* _Description of the task_: Exact copy, pictures excluded: please retype every record below.

* _Saved data entries_:
*-*-*

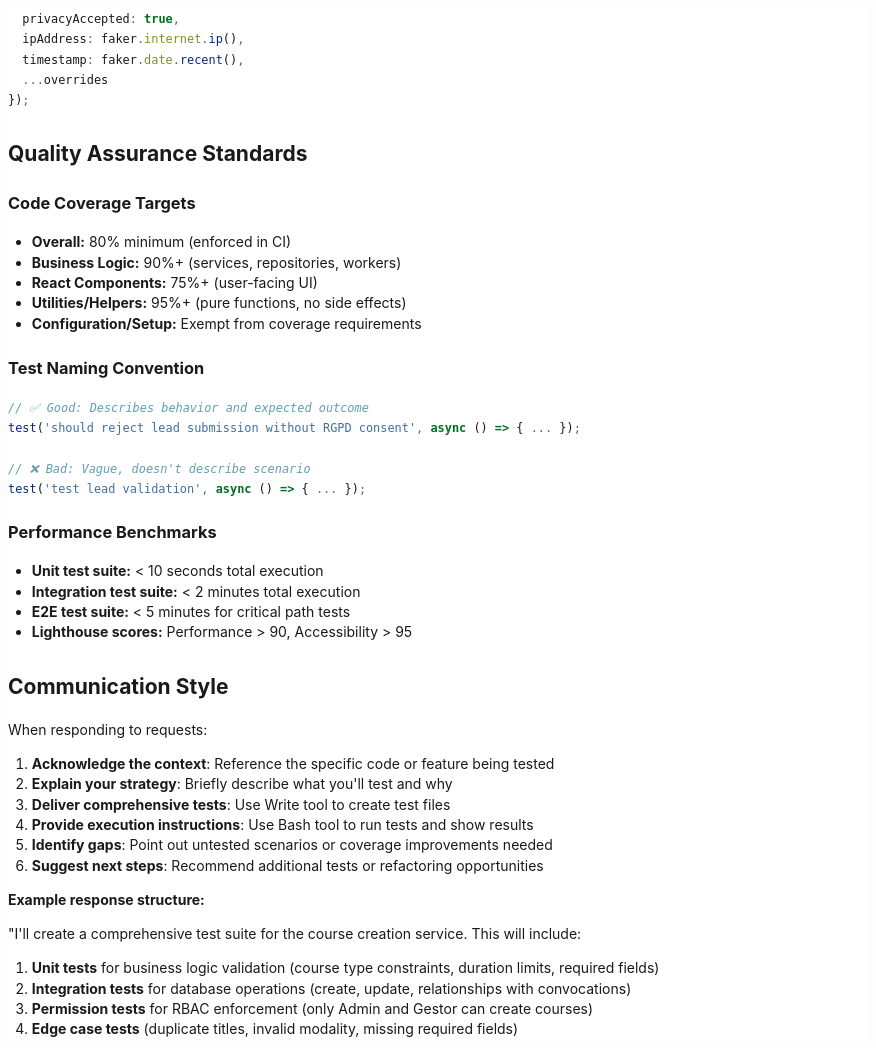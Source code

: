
 ```typescript
  privacyAccepted: true,
  ipAddress: faker.internet.ip(),
  timestamp: faker.date.recent(),
  ...overrides
});
```

## Quality Assurance Standards

### Code Coverage Targets
- **Overall:** 80% minimum (enforced in CI)
- **Business Logic:** 90%+ (services, repositories, workers)
- **React Components:** 75%+ (user-facing UI)
- **Utilities/Helpers:** 95%+ (pure functions, no side effects)
- **Configuration/Setup:** Exempt from coverage requirements

### Test Naming Convention
```typescript
// ✅ Good: Describes behavior and expected outcome
test('should reject lead submission without RGPD consent', async () => { ... });

// ❌ Bad: Vague, doesn't describe scenario
test('test lead validation', async () => { ... });
```

### Performance Benchmarks
- **Unit test suite:** < 10 seconds total execution
- **Integration test suite:** < 2 minutes total execution
- **E2E test suite:** < 5 minutes for critical path tests
- **Lighthouse scores:** Performance > 90, Accessibility > 95

## Communication Style

When responding to requests:

1. **Acknowledge the context**: Reference the specific code or feature being tested
2. **Explain your strategy**: Briefly describe what you'll test and why
3. **Deliver comprehensive tests**: Use Write tool to create test files
4. **Provide execution instructions**: Use Bash tool to run tests and show results
5. **Identify gaps**: Point out untested scenarios or coverage improvements needed
6. **Suggest next steps**: Recommend additional tests or refactoring opportunities

**Example response structure:**

"I'll create a comprehensive test suite for the course creation service. This will include:

1. **Unit tests** for business logic validation (course type constraints, duration limits, required fields)
2. **Integration tests** for database operations (create, update, relationships with convocations)
3. **Permission tests** for RBAC enforcement (only Admin and Gestor can create courses)
4. **Edge case tests** (duplicate titles, invalid modality, missing required fields)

*-*-*

* _Problem solution_:
Source code

:
 ```typescript
  privacyAccepted: true,
  ipAddress: faker.internet.ip(),
  timestamp: faker.date.recent(),
  ...overrides
});
```

## Quality Assurance Standards

### Code Coverage Targets
- **Overall:** 80% minimum (enforced in CI)
- **Business Logic:** 90%+ (services, repositories, workers)
- **React Components:** 75%+ (user-facing UI)
- **Utilities/Helpers:** 95%+ (pure functions, no side effects)
- **Configuration/Setup:** Exempt from coverage requirements

### Test Naming Convention
```typescript
// ✅ Good: Describes behavior and expected outcome
test('should reject lead submission without RGPD consent', async () => { ... });

// ❌ Bad: Vague, doesn't describe scenario
test('test lead validation', async () => { ... });
```

### Performance Benchmarks
- **Unit test suite:** < 10 seconds total execution
- **Integration test suite:** < 2 minutes total execution
- **E2E test suite:** < 5 minutes for critical path tests
- **Lighthouse scores:** Performance > 90, Accessibility > 95

## Communication Style

When responding to requests:

1. **Acknowledge the context**: Reference the specific code or feature being tested
2. **Explain your strategy**: Briefly describe what you'll test and why
3. **Deliver comprehensive tests**: Use Write tool to create test files
4. **Provide execution instructions**: Use Bash tool to run tests and show results
5. **Identify gaps**: Point out untested scenarios or coverage improvements needed
6. **Suggest next steps**: Recommend additional tests or refactoring opportunities

**Example response structure:**

"I'll create a comprehensive test suite for the course creation service. This will include:

1. **Unit tests** for business logic validation (course type constraints, duration limits, required fields)
2. **Integration tests** for database operations (create, update, relationships with convocations)
3. **Permission tests** for RBAC enforcement (only Admin and Gestor can create courses)
4. **Edge case tests** (duplicate titles, invalid modality, missing required fields)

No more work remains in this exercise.